Un pas de côté d'Anne Giafferi (2025-2026) - ★★★★★★★★★☆

 


 

Isabelle Carré et Bernard Campan se sont rencontrés sur le tournage du film Se souvenir des belles choses de Zabou Breitman en 2001. Amis depuis cette époque là, ils ont ensuite partagé ensemble plusieurs projets cinématographiques. La Dégustation d'Ivan Calbérac en 2022, Et plus si affinités d'Olivier Ducray et Wilfried Méance qui n'est autre que le remake de la comédie espagnole de Cesc Gay Sentimental et ont collaboré plus récemment à deux autres longs-métrages. Les Rêveurs qu'Isabelle Carré a réalisé et écrit elle-même ainsi que Jean Valjean d'Éric Besnard, dernière adaptation sur grand écran des Misérables de Victor Hugo... Cette année les aura également vu monter sur les planches du Théâtre de la Renaissance où, ensemble, ils incarnent deux inconnus qui se rencontrent sur un banc public. Écrit et mis en scène par la réalisatrice et scénariste Anne Giafferi, Un pas de côté suit les aventures de Catherine et Vincent qui au tout début du printemps se retrouvent donc sur le même banc d'un petit parc situé à équidistance des appartements de l'un et de l'autre. Elle est principale clerc de notaire dans une étude, passionnée de littérature et la compagne de Stéphane (Stanislas Stanic), homme dépressif avec lequel elle partage son existence depuis quinze ans. Lui est compositeur de musiques de films, marié à une femme (Hélène Babu) depuis plus de vingt ans, père de deux enfants et maître depuis peu d'un chien ! Le premier contact entre ces deux inconnus se passe mal, mais pourtant, au fil des jours, Catherine et Vincent se retrouvent sur le même banc à l'heure du déjeuner.
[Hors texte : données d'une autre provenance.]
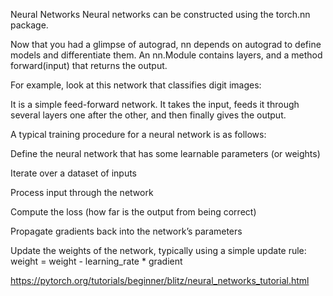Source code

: Neural Networks
Neural networks can be constructed using the torch.nn package.

Now that you had a glimpse of autograd, nn depends on autograd to define models and differentiate them. An nn.Module contains layers, and a method forward(input) that returns the output.

For example, look at this network that classifies digit images:

It is a simple feed-forward network. It takes the input, feeds it through several layers one after the other, and then finally gives the output.

A typical training procedure for a neural network is as follows:

Define the neural network that has some learnable parameters (or weights)

Iterate over a dataset of inputs

Process input through the network

Compute the loss (how far is the output from being correct)

Propagate gradients back into the network’s parameters

Update the weights of the network, typically using a simple update rule: weight = weight - learning_rate * gradient

https://pytorch.org/tutorials/beginner/blitz/neural_networks_tutorial.html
Se noue entre eux une relation amicale qui peu à peu va dévier vers une passion amoureuse avec laquelle l'un et l'autre tenteront de garder des distances puisqu'ils sont en couple... Cela paraît de plus en plus évident au fil du récit mais Un pas de côté ne pouvait sans doute être écrit et mis en scène qu'avec la sensibilité d'une femme. Car derrière l'approche habituellement théâtrale de ce genre d'exercice confrontant directement les protagonistes au public, la pièce d'Anne Giafferi diffère de ce genre de spectacle auquel l'on est habitués. La grandiloquence laissant place ici à une certaine délicatesse que l'on ne rencontre guère que dans les grandes histoires d'amour entre deux êtres qui tout d'abord se découvrent, s'effleurent puis s'aiment d'un amour sans conditions.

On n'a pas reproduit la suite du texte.